Within any environment, application and infrastructure logging plays an important role. As much as we would like our solution to be perfect, issues will always arise within a production environment. When they do, a good logging strategy is crucial.
And today I want to talk about some special cases that arise in Azure. It's about applications like WordPress or Magento (other can be listed, but you get the point) - applications that rely on databases to function and store a lot of logging information directly in their databases (usually MySQL databases).
You might probably think "But I already have logging in Azure and I can set it up directly through the portal - why the need to do a custom setup?". And you are right, partially - some logs (audit logs) are available directly:
But what about the information that is stored in the database? Remember - these apps that I am mentioning about rely on databases to save data - so, for example, information about how many incorrect logins a user had in the app can be only found somewhere in a specific table of that database that is serving the application. And examples can be many more - but to sum it up, most info at application level is logged/saved in the database. Azure audit logs only offer limited information - usually about connectivity to the DB and the queries that have been run on the DB.
"Why would I need such logs?", you might ask - Well, for monitoring purposes, of course. Maybe you need to be alerted when a configuration change is done in the app or if another account was created at application level.
If you want to do this so that Azure will alert you automatically, you'll have to architect something a bit special:
So, it goes like this:
1. First you will have to create triggers inside the application database and choose what information (from what table, what column etc) you want to log. The information that you need will be "saved" in a custom table inside the DB with the help of triggers.
Here in these triggers you can also do some data manipulations, if needed - it's all up to you.
2. Create an Azure Data Factory pipeline that moves the data from that custom table to a blob in Azure Storage.

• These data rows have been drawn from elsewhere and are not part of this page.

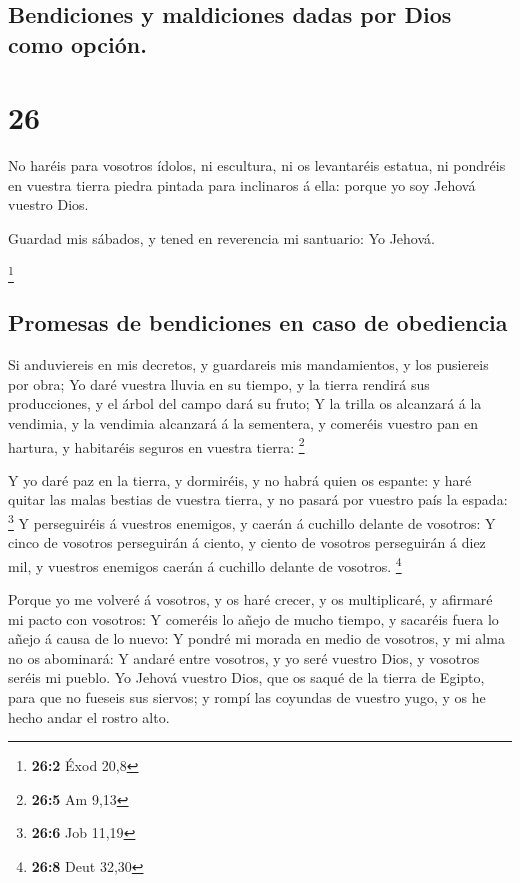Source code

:\hypertarget{bendiciones-y-maldiciones-dadas-por-dios-como-opciuxf3n.}{%
\subsection{Bendiciones y maldiciones dadas por Dios como
opción.}\label{bendiciones-y-maldiciones-dadas-por-dios-como-opciuxf3n.}}

\hypertarget{section-25}{%
\section{26}\label{section-25}}

 No haréis para vosotros ídolos, ni escultura, ni os
levantaréis estatua, ni pondréis en vuestra tierra piedra pintada para
inclinaros á ella: porque yo soy Jehová vuestro Dios.

 Guardad mis sábados, y tened en reverencia mi santuario: Yo
Jehová.

\footnote{\textbf{26:2} Éxod 20,8}

\hypertarget{promesas-de-bendiciones-en-caso-de-obediencia}{%
\subsection{Promesas de bendiciones en caso de
obediencia}\label{promesas-de-bendiciones-en-caso-de-obediencia}}

 Si anduviereis en mis decretos, y guardareis mis
mandamientos, y los pusiereis por obra;  Yo daré vuestra
lluvia en su tiempo, y la tierra rendirá sus producciones, y el árbol
del campo dará su fruto;  Y la trilla os alcanzará á la
vendimia, y la vendimia alcanzará á la sementera, y comeréis vuestro pan
en hartura, y habitaréis seguros en vuestra tierra: \footnote{\textbf{26:5}
  Am 9,13}

 Y yo daré paz en la tierra, y dormiréis, y no habrá quien
os espante: y haré quitar las malas bestias de vuestra tierra, y no
pasará por vuestro país la espada: \footnote{\textbf{26:6} Job 11,19}
 Y perseguiréis á vuestros enemigos, y caerán á cuchillo
delante de vosotros:  Y cinco de vosotros perseguirán á
ciento, y ciento de vosotros perseguirán á diez mil, y vuestros enemigos
caerán á cuchillo delante de vosotros. \footnote{\textbf{26:8} Deut
  32,30}

 Porque yo me volveré á vosotros, y os haré crecer, y os
multiplicaré, y afirmaré mi pacto con vosotros:  Y comeréis
lo añejo de mucho tiempo, y sacaréis fuera lo añejo á causa de lo nuevo:
 Y pondré mi morada en medio de vosotros, y mi alma no os
abominará:  Y andaré entre vosotros, y yo seré vuestro
Dios, y vosotros seréis mi pueblo.  Yo Jehová vuestro Dios,
que os saqué de la tierra de Egipto, para que no fueseis sus siervos; y
rompí las coyundas de vuestro yugo, y os he hecho andar el rostro alto.

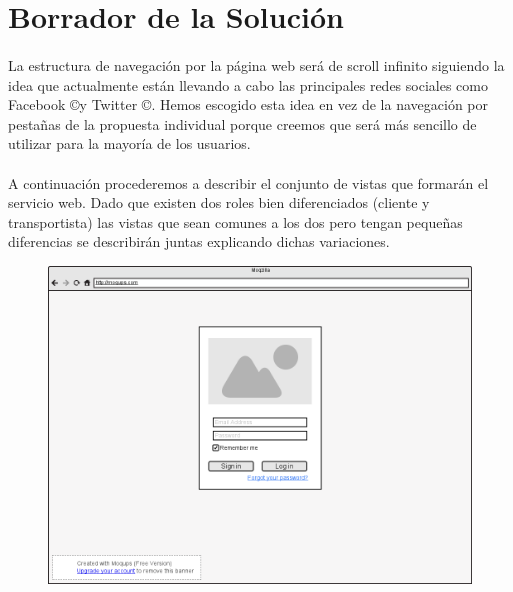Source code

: \documentclass[10pt, a4paper,spanish]{article}
\begin{document}
		\section{Borrador de la Solución}

			\paragraph{}
			La estructura de navegación por la página web será de scroll infinito siguiendo la idea que actualmente están llevando a cabo las principales redes sociales como Facebook \copyright y  Twitter \copyright. Hemos escogido esta idea en vez de la navegación por pestañas de la propuesta individual porque creemos que será más sencillo de utilizar para la mayoría de los usuarios.

			\paragraph{}
			A continuación procederemos a describir el conjunto de vistas que formarán el servicio web. Dado que existen dos roles bien diferenciados (cliente y transportista) las vistas que sean comunes a los dos pero tengan pequeñas diferencias se describirán juntas explicando dichas variaciones.

			\begin{figure}[H]
				\centering
				\begin{minipage}[b]{0.8\textwidth}
					\includegraphics[width=\textwidth]{res/Login.png}
				\end{minipage}
			\end{figure}
\end{document}
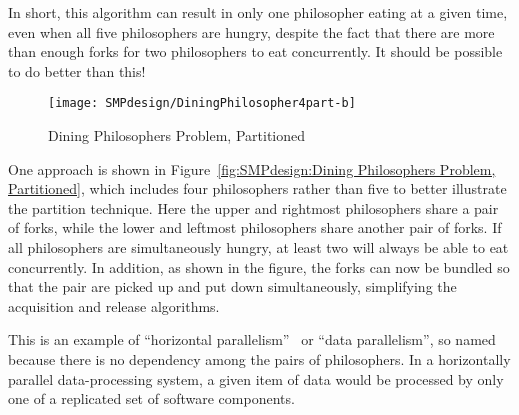 In short, this algorithm can result in only one philosopher eating at
a given time, even when all five philosophers are hungry,
despite the fact that there are more than enough forks for two
philosophers to eat concurrently.
It should be possible to do better than this!

\begin{figure}[tb]
\centering
\texttt{[image: SMPdesign/DiningPhilosopher4part-b]}
\caption{Dining Philosophers Problem, Partitioned}
\end{figure}

One approach is shown in
Figure~\ref{fig:SMPdesign:Dining Philosophers Problem, Partitioned},
which includes four philosophers rather than five to better illustrate the
partition technique.
Here the upper and rightmost philosophers share a pair of forks,
while the lower and leftmost philosophers share another pair of forks.
If all philosophers are simultaneously hungry, at least two will
always be able to eat concurrently.
In addition, as shown in the figure, the forks can now be bundled
so that the pair are picked up and put down simultaneously, simplifying
the acquisition and release algorithms.

\QuickQuizEnd

This is an example of ``horizontal parallelism''~\cite{Inman85}
or ``data parallelism'',
so named because there is no dependency among the pairs of philosophers.
In a horizontally parallel data-processing system, a given item of data
would be processed by only one of a replicated set of software
components.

You can setup the ADF pipeline to run at a given period of time (e.g. - every 5 minutes) or to have a custom trigger, based on your preferences.
Make sure that this data is JSON formatted and UTF-8 encoded! - Azure Log Analytics supports only ASCII and UTF-8 format.
Here, in the pipeline, you can also do some data manipulations, if needed - it's all up to you.
3. Create an Azure Logic App that will execute when a blob is added or modified:
Why this? because each time the Azure Data Factory (ADF) runs the pipeline to move data from the database table to Azure Storage, it modifies (or adds, depending on how you set things up) the blob.
Configure this Logic App to fetch the blob content (practically the logs that you "exported" from the database in JSON format) and to "inject" it into Log Analytics with the "Send Data" connector of Azure Log Analytics Data Collector:
4. Every time the logic app will be triggered and executed, it will inject the information into a custom log inside Azure Logs Analytics:
5. All you need to do now is to create KQL queries and set-up Azure alerts, based on the logs generated with this custom configuration.
Now you can worry less about application level security, because you are doing monitoring in an automated way.